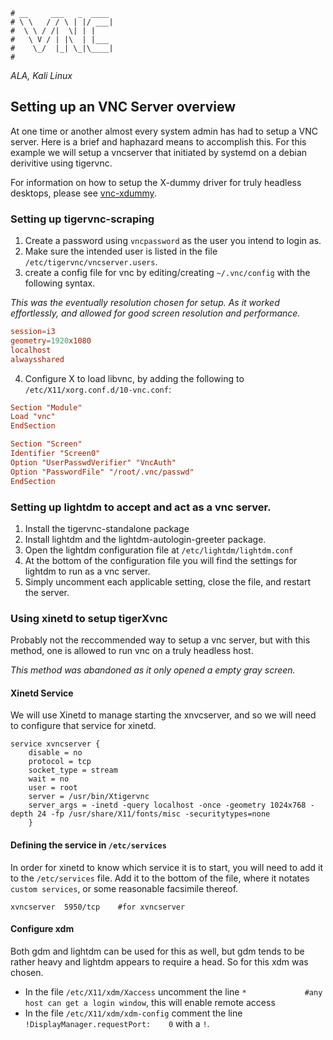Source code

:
 ```text
# __     ___   _  ____
# \ \   / / \ | |/ ___|
#  \ \ / /|  \| | |
#   \ V / | |\  | |___
#    \_/  |_| \_|\____|
#
```

*ALA, Kali Linux*

## Setting up an VNC Server overview

At one time or another almost every system admin has had to setup a VNC server. Here is a brief and haphazard
means to accomplish this. For this example we will setup a vncserver that initiated by systemd on a debian
derivitive using tigervnc.

For information on how to setup the X-dummy driver for truly headless desktops, please see
[vnc-xdummy](vnc-xdummy).

### Setting up tigervnc-scraping

1. Create a password using `vncpassword` as the user you intend to login as.
2. Make sure the intended user is listed in the file `/etc/tigervnc/vncserver.users`.
3. create a config file for vnc by editing/creating `~/.vnc/config` with the following syntax.

*This was the eventually resolution chosen for setup. As it worked effortlessly, and allowed for good screen
resolution and performance.*

```conf
session=i3
geometry=1920x1080
localhost
alwaysshared
```

4. Configure X to load libvnc, by adding the following to `/etc/X11/xorg.conf.d/10-vnc.conf`:

```conf
Section "Module"
Load "vnc"
EndSection

Section "Screen"
Identifier "Screen0"
Option "UserPasswdVerifier" "VncAuth"
Option "PasswordFile" "/root/.vnc/passwd"
EndSection
```

### Setting up lightdm to accept and act as a vnc server.

1. Install the tigervnc-standalone package
2. Install lightdm and the lightdm-autologin-greeter package.
3. Open the lightdm configuration file at `/etc/lightdm/lightdm.conf`
4. At the bottom of the configuration file you will find the settings for lightdm to run as a vnc server.
5. Simply uncomment each applicable setting, close the file, and restart the server.

### Using xinetd to setup tigerXvnc

Probably not the reccommended way to setup a vnc server, but with this method, one is allowed to run vnc on a
truly headless host.

*This method was abandoned as it only opened a empty gray screen.*

#### Xinetd Service

We will use Xinetd to manage starting the xnvcserver, and so we will need to configure that service for
xinetd.

```config
service xvncserver {
	disable = no
	protocol = tcp
	socket_type = stream
	wait = no
	user = root
	server = /usr/bin/Xtigervnc
	server_args = -inetd -query localhost -once -geometry 1024x768 -depth 24 -fp /usr/share/X11/fonts/misc -securitytypes=none
	}
```

#### Defining the service in `/etc/services`

In order for xinetd to know which service it is to start, you will need to add it to the `/etc/services` file.
Add it to the bottom of the file, where it notates `custom services`, or some reasonable facsimile thereof.

```config
xvncserver 	5950/tcp 	#for xvncserver
```

#### Configure xdm

Both gdm and lightdm can be used for this as well, but gdm tends to be rather heavy and lightdm appears to
require a head. So for this xdm was chosen.

* In the file `/etc/X11/xdm/Xaccess` uncomment the line `*             #any host can get a login window`, this
	will enable remote access
* In the file `/etc/X11/xdm/xdm-config` comment the line `!DisplayManager.requestPort:    0` with a `!`.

_ _ _ _

## EXERCISE AIM:
Lines from the start of the material through the line containing "1. Create a" are to be restated word for word; no picture may be included.

## COMPLETED TASK:
Source code

:
 ```text
# __     ___   _  ____
# \ \   / / \ | |/ ___|
#  \ \ / /|  \| | |
#   \ V / | |\  | |___
#    \_/  |_| \_|\____|
#
```

*ALA, Kali Linux*

## Setting up an VNC Server overview

At one time or another almost every system admin has had to setup a VNC server. Here is a brief and haphazard
means to accomplish this. For this example we will setup a vncserver that initiated by systemd on a debian
derivitive using tigervnc.

For information on how to setup the X-dummy driver for truly headless desktops, please see
[vnc-xdummy](vnc-xdummy).

### Setting up tigervnc-scraping

1. Create a password using `vncpassword` as the user you intend to login as.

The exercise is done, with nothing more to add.